A taxpayer who did not lawfully report income cannot avoid depreciation recapture.

money (photo credit: REUTERS)
money
(photo credit: REUTERS)
The Supreme Court has just handed a small victory to the Israeli Tax Authority and a bigger one to property-owning taxpayers. It dealt with depreciation recapture, which may sound technical, but it matters to many people and companies.
Depreciation recapture means adding previously deductible depreciation to a capital gain for capital gains tax purposes when a property is sold, because it is assumed the seller already deducted that amount from rental income. The idea is to stop the seller getting a double deduction.
For example, imagine you bought an Israeli property in 2010 for NIS 1 million and 10 years later you sell it for NIS 2m. And in the 10-year ownership period you rented out the property and claimed depreciation totaling NIS 267,000 (2.67% per year per Israeli tax regulations).
When you sell the property, you pay Israeli land appreciation tax (mas shevach) at a rate of 28% on NIS 1,267,000 (= the gain of NIS 1m. plus depreciation of NIS 267,000). You write a tax check to the Israeli Tax Authority for NIS 354,760 in this example. (The gain would also be adjusted for inflation in Israel, currently minimal)

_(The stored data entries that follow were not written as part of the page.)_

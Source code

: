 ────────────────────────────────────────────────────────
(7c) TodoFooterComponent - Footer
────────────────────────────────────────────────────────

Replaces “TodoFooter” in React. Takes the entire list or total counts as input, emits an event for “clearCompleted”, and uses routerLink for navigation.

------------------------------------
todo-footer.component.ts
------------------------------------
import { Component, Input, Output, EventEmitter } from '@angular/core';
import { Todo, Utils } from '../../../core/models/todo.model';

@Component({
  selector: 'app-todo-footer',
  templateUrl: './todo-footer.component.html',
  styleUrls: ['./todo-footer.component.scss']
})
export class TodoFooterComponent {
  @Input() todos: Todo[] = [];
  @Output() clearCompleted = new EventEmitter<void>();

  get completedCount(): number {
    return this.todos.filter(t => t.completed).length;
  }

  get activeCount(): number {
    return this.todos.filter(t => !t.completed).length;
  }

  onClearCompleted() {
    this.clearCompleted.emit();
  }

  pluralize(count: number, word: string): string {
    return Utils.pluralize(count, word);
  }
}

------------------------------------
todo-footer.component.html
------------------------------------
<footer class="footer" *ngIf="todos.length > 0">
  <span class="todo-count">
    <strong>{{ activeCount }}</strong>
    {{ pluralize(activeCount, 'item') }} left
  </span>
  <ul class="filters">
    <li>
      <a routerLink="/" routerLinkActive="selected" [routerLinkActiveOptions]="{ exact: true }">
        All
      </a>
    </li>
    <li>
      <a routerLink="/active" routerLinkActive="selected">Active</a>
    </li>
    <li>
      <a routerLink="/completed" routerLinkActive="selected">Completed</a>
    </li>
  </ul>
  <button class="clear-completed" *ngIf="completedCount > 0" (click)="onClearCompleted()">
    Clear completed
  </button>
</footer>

But what if you didn’t deduct the depreciation during the ownership period for some reason?
What the tax laws say
The Israeli tax laws dealing with both real estate and other assets, such as vehicles, say you must add back “deductible depreciation” to capital gains. Past court cases supported this, but the Supreme Court has now changed its mind – in Hadera Real Estate Tax Director vs PIV BV (5883/18 of December 2, 2019).
Facts of the case
A Dutch company owned a home in Caesarea but fiddled its taxes. The company apparently did not file tax returns reporting rental income it received and so no depreciation was claimed. When selling the property, the taxpayer claimed no depreciation recapture should apply and the land tax tribunal agreed. Not surprisingly, the ITA was concerned that floods of landlords would be motivated to fiddle their taxes and appealed all the way to the Supreme Court.

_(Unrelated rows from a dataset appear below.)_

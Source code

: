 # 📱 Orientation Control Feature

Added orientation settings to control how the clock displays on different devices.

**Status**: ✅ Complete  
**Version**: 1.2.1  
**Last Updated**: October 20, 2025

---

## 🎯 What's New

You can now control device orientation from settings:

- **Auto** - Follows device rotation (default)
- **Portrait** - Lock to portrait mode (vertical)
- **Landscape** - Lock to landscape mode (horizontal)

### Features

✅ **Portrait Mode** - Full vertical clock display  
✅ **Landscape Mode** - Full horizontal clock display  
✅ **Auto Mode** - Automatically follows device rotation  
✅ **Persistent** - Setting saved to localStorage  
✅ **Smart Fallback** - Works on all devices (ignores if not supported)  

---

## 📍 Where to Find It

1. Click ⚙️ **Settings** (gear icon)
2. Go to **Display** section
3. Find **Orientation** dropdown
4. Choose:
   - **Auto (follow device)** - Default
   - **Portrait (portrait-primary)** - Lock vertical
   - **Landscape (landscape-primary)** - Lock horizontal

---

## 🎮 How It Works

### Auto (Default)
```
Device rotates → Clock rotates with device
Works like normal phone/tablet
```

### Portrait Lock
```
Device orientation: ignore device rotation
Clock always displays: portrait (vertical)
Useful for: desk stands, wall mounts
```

The Supreme Court first reviewed the legislative intent. The Knesset wanted to avoid the need for ITA officials to go back years, sometimes decades, to check how much depreciation had been deducted.  The twin aims of the law are to levy the right tax on the actual gain, and to prevent taxpayers getting an unfair double deduction.
The court realized that there may be genuine cases when depreciation was not claimed. So the Supreme Court laid down new rules for depreciation recapture, as follows:
In general, it is assumed the taxpayer deducted full depreciation that was deductible against income, which is then added to the sale gain.

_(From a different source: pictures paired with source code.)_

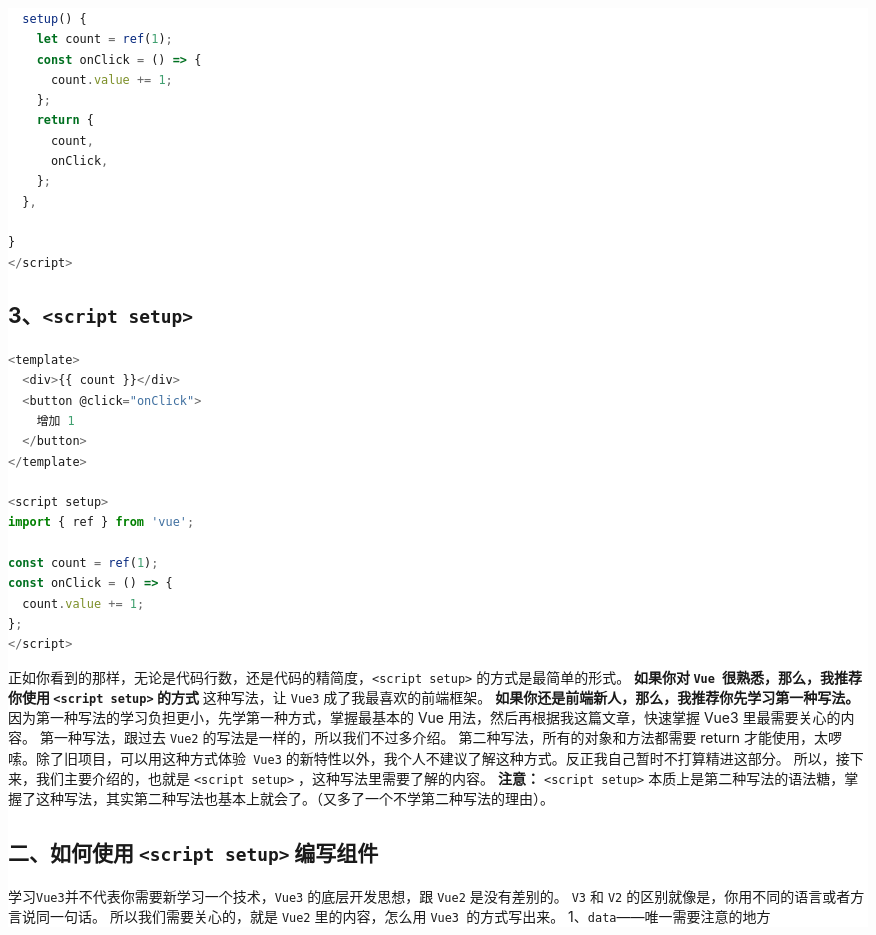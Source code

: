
 ```js
  setup() {
    let count = ref(1);
    const onClick = () => {
      count.value += 1;
    };
    return {
      count,
      onClick,
    };
  },
  
}
</script>
```
## 3、`<script setup>`
```js
<template>
  <div>{{ count }}</div>
  <button @click="onClick">
    增加 1
  </button>
</template>

<script setup>
import { ref } from 'vue';

const count = ref(1);
const onClick = () => {
  count.value += 1;
};
</script>
```


正如你看到的那样，无论是代码行数，还是代码的精简度，`<script setup>` 的方式是最简单的形式。
**如果你对 `Vue `很熟悉，那么，我推荐你使用 `<script setup>` 的方式**
这种写法，让 `Vue3` 成了我最喜欢的前端框架。
**如果你还是前端新人，那么，我推荐你先学习第一种写法。**
因为第一种写法的学习负担更小，先学第一种方式，掌握最基本的 Vue 用法，然后再根据我这篇文章，快速掌握 Vue3 里最需要关心的内容。
第一种写法，跟过去 `Vue2` 的写法是一样的，所以我们不过多介绍。
第二种写法，所有的对象和方法都需要 return 才能使用，太啰嗦。除了旧项目，可以用这种方式体验` Vue3` 的新特性以外，我个人不建议了解这种方式。反正我自己暂时不打算精进这部分。
所以，接下来，我们主要介绍的，也就是 `<script setup>` ，这种写法里需要了解的内容。
**注意：** `<script setup>` 本质上是第二种写法的语法糖，掌握了这种写法，其实第二种写法也基本上就会了。（又多了一个不学第二种写法的理由）。

## 二、如何使用 `<script setup>` 编写组件

学习` Vue3 `并不代表你需要新学习一个技术，`Vue3` 的底层开发思想，跟 `Vue2` 是没有差别的。
`V3` 和 `V2` 的区别就像是，你用不同的语言或者方言说同一句话。
所以我们需要关心的，就是 `Vue2` 里的内容，怎么用 `Vue3 `的方式写出来。
1、`data`——唯一需要注意的地方
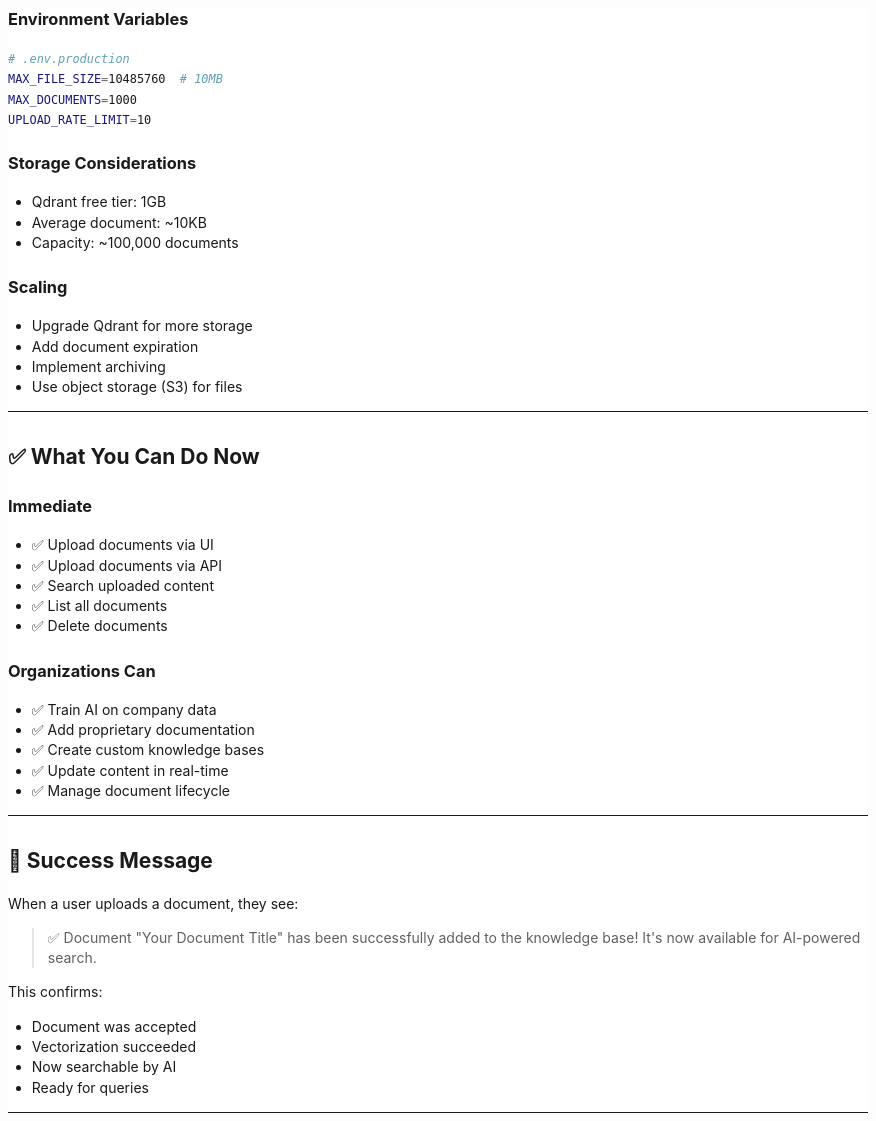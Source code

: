 ### Environment Variables
```bash
# .env.production
MAX_FILE_SIZE=10485760  # 10MB
MAX_DOCUMENTS=1000
UPLOAD_RATE_LIMIT=10
```

### Storage Considerations
- Qdrant free tier: 1GB
- Average document: ~10KB
- Capacity: ~100,000 documents

### Scaling
- Upgrade Qdrant for more storage
- Add document expiration
- Implement archiving
- Use object storage (S3) for files

---

## ✅ **What You Can Do Now**

### Immediate
- ✅ Upload documents via UI
- ✅ Upload documents via API
- ✅ Search uploaded content
- ✅ List all documents
- ✅ Delete documents

### Organizations Can
- ✅ Train AI on company data
- ✅ Add proprietary documentation
- ✅ Create custom knowledge bases
- ✅ Update content in real-time
- ✅ Manage document lifecycle

---

## 🎉 **Success Message**

When a user uploads a document, they see:

> ✅ Document "Your Document Title" has been successfully added to the knowledge base! It's now available for AI-powered search.

This confirms:
- Document was accepted
- Vectorization succeeded
- Now searchable by AI
- Ready for queries

---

If the taxpayer lawfully reported  income and paid tax but proves he refrained from deducting depreciation, such amounts of depreciation will not be added back to the sale gain;
A taxpayer who did not lawfully report income cannot avoid depreciation recapture.
Case result
In this case, the taxpayer fiddled his income taxes and the court ruled depreciation recapture was appropriate when the property was sold. In other cases, taxpayers may now apply the above rules. So the ITA won the battle and lost the war. If taxpayers can prove they lawfully didn’t claim depreciation, they may avoid depreciation recapture.
Comments
This case is very good news for olim among others. For example, an oleh may have lawfully not deducted depreciation in the following cases regarding real estate outside Israel:
During their 10-aliyah year tax holiday for foreign income and gains; if the property didn’t initially belong to them, it belonged to a relative who gave or bequeathed it to the oleh; If the property was acquired pre-2003, foreign income was generally outside the Israeli tax net up to the end of 2002 provided the income was not first received in Israel (unlikely).
As always, consult experienced tax advisers in each country at an early stage in specific cases.